At Lorain County Community College in Ohio, the Campus Activists for Atheism group is causing a stir because a poster for the club makes reference to a passage cut from the Bible.
“Cut from the Bible”?
[Group secretary and treasurer Christopher] Burns said most Christians have never heard of the Secret Gospel of Mark, which was found inscribed in a letter by Greek historian Clement of Alexandria. The letter has been disputed for decades and is now lost, with only photographs of the passages remaining for study.
One text from the letter hints that the Bible’s account of Mark’s gospel originally told the tale of Jesus raising a man from the dead and then having an intimate relationship with him, said Aaron Weaver, a senior at LCCC and president of the college atheist club.
“The purpose of the poster is to get students to see something they haven’t seen before,” he said. “The chances are it challenges them to challenge something they thought they knew.”
The poster they put up around campus looked like this:
Personally, I’m not sure what the reactionary Christians were more offended by: the image of a sexual Jesus or the image of a gay Jesus.
The reaction was what you would expect:
Students stopped to gawk, then grew angry and very vocal about the statement made by the poster.
Campus security guards said offended undergrads voiced complaints for about three straight hours, but the sign remained up because it didn’t present a security issue.
Don’t think the group is just picking on Christians, though:
On Wednesday, [Weaver] put up a picture of the prophet Mohammed — an act strictly forbidden in the Islamic faith.
He said that about 2:20 p.m. Wednesday, he received a death threat in response to the picture, which read, “With love and missiles.” He took the picture down, turned over the note to campus security officers and went home.
“I put myself at risk, but I do so freely. I don’t let fear or the threat of death stop me from speaking my mind freely,” he said.
It’s all designed to make people question the beliefs they’ve grown up with. No atheist on campus is physically attacking anyone — just raising questions. And doing that should hardly be considered offensive — maybe in church, you wouldn’t be able to raise this subject, but at a university? It should be fair game.
Student aide Jessica Hodge said she felt the poster would “pollute the minds” of her children, ages 2 and 5, if they saw it.
“It looks like soft-core pornography,” she said. “I don’t think they’re making a statement at all. They just want to shock everyone.”
“You can’t portray Jesus like that. He believes in matrimony, that relationships like that should be done inside matrimony,” sophomore Brianna Holland said.
Freshman Markita Montague says “I feel sorry for them because they don’t know all that Jesus Christ has done for us.”
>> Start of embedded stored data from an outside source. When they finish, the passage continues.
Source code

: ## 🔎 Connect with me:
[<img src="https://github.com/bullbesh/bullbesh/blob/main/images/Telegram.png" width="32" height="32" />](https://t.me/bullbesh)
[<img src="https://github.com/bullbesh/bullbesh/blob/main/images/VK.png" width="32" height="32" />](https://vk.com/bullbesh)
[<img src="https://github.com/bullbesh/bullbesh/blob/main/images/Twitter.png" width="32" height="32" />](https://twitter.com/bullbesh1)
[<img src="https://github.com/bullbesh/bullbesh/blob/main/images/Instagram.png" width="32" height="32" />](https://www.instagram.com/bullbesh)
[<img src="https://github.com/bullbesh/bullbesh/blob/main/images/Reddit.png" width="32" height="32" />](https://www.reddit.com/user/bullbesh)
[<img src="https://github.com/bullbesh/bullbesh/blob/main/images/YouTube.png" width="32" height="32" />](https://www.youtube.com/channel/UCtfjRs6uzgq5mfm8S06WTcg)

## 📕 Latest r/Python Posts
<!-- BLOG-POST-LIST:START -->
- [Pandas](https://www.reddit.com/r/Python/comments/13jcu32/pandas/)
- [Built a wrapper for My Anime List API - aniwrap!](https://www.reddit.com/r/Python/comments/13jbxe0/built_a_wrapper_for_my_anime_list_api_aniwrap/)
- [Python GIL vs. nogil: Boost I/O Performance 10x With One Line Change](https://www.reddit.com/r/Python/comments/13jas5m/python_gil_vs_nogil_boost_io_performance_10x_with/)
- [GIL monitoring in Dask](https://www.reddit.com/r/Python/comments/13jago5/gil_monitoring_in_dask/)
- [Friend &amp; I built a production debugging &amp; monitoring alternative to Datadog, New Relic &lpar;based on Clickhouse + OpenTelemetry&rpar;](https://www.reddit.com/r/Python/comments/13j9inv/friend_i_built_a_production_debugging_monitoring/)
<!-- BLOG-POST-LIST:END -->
Some christian students suggest the atheist group simply craves attention and the best approach is to ignore their rhetoric.
Ignoring their rhetoric would be a completely missed opportunity for the Christians.
And while it’s definitely at the certain of attention now, Campus Activists for Atheist had a rough time starting their group last year:
“We had an unnecessary rough time getting started as a club. It took us a half an hour just to get 10 signatures from students on campus to just get the process started. The closed-mindedness that we encountered was disturbing; it truly brought shame to this college campus,” said Weaver.
Since Weaver and other members had so much trouble getting this club amended, Weaver was asked whether or not atheists are well represented in the community.
“Of course not. Closed-minded people tend to view atheists as having horns and carrying tridents. It is ludicrous, yes, but many people care not to educate themselves on the thoughts and views of other people. We are here to change that; it’s time people learned to grow up,” said Weaver.
With the attention they’re getting from this poster, and with the (hopefully) increased attendance at their next meeting, I hope they’ll do something that invites a much more positive dialogue between people of other faiths and no faith.
Show everyone that, while a poster may be “controversial,” the discussion about religion and beliefs is nothing to shy away from.